Another factor which makes the loan cheap is the collateral placed against the amount. The collateral makes the lender feel secure against the risk involved regarding the non payment.

To avail the cheaper or low cost loan the person must not only consider the interest rate but also other cost involved in it. And the sum of interest rate and cost is termed as annual percentage rate. The low APR enable to save money which can be used to satisfy other needs of a person.

Generally, the lender offers two type of interest rate, that is, fixed and variable rate. Fixed rate of interest is secure and the person is required to pay a flat rate to the lender on an amount. On the other hand, in variable rate of interest the person pays interest as per the movement in the market. But, fixed rate is recommended for those who dont want to undertake risk.

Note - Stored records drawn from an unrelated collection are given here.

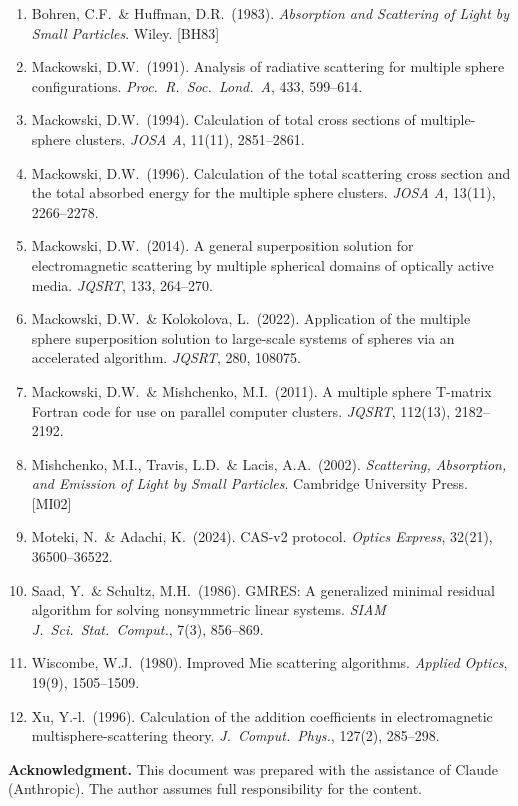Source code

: \documentclass[11pt,a4paper]{article}
\begin{document}
\begin{enumerate}[nosep]
  \item Bohren, C.F.\ \& Huffman, D.R.\ (1983). \textit{Absorption and Scattering of Light by Small Particles}. Wiley. [BH83]
  \item Mackowski, D.W.\ (1991). Analysis of radiative scattering for multiple sphere configurations. \textit{Proc.\ R.\ Soc.\ Lond.\ A}, 433, 599--614.
  \item Mackowski, D.W.\ (1994). Calculation of total cross sections of multiple-sphere clusters. \textit{JOSA A}, 11(11), 2851--2861.
  \item Mackowski, D.W.\ (1996). Calculation of the total scattering cross section and the total absorbed energy for the multiple sphere clusters. \textit{JOSA A}, 13(11), 2266--2278.
  \item Mackowski, D.W.\ (2014). A general superposition solution for electromagnetic scattering by multiple spherical domains of optically active media. \textit{JQSRT}, 133, 264--270.
  \item Mackowski, D.W.\ \& Kolokolova, L.\ (2022). Application of the multiple sphere superposition solution to large-scale systems of spheres via an accelerated algorithm. \textit{JQSRT}, 280, 108075.
  \item Mackowski, D.W.\ \& Mishchenko, M.I.\ (2011). A multiple sphere T-matrix Fortran code for use on parallel computer clusters. \textit{JQSRT}, 112(13), 2182--2192.
  \item Mishchenko, M.I., Travis, L.D.\ \& Lacis, A.A.\ (2002). \textit{Scattering, Absorption, and Emission of Light by Small Particles}. Cambridge University Press. [MI02]
  \item Moteki, N.\ \& Adachi, K.\ (2024). CAS-v2 protocol. \textit{Optics Express}, 32(21), 36500--36522.
  \item Saad, Y.\ \& Schultz, M.H.\ (1986). GMRES: A generalized minimal residual algorithm for solving nonsymmetric linear systems. \textit{SIAM J.\ Sci.\ Stat.\ Comput.}, 7(3), 856--869.
  \item Wiscombe, W.J.\ (1980). Improved Mie scattering algorithms. \textit{Applied Optics}, 19(9), 1505--1509.
  \item Xu, Y.-l.\ (1996). Calculation of the addition coefficients in electromagnetic multisphere-scattering theory. \textit{J.\ Comput.\ Phys.}, 127(2), 285--298.
\end{enumerate}

\bigskip
\noindent\textbf{Acknowledgment.}\quad
This document was prepared with the assistance of Claude (Anthropic). The author assumes full responsibility for the content.
\end{document}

Sometimes, it have been seen that, the loan agreement offering very low and competitive rate of interest involves hidden cost which the borrower comes to know when he has enter in an agreement. For this small print of loan must be considered individually. Because once the person has entered in the agreement, nothing can be done in order to avoid such unfavorable clause. It becomes an obligation for a borrower.

The clauses regarding early repayments, penalties on making late payments etc must be taken into account. The reason behind is that such undesirable payments increases the cost of the loan.

Remember, a low cost loan is that which includes low interest rate, low cost, flexible repayment period, no arrangement cost and no early repayment fee. These above are the features which the person must consider when he is planning to avail low cost loans.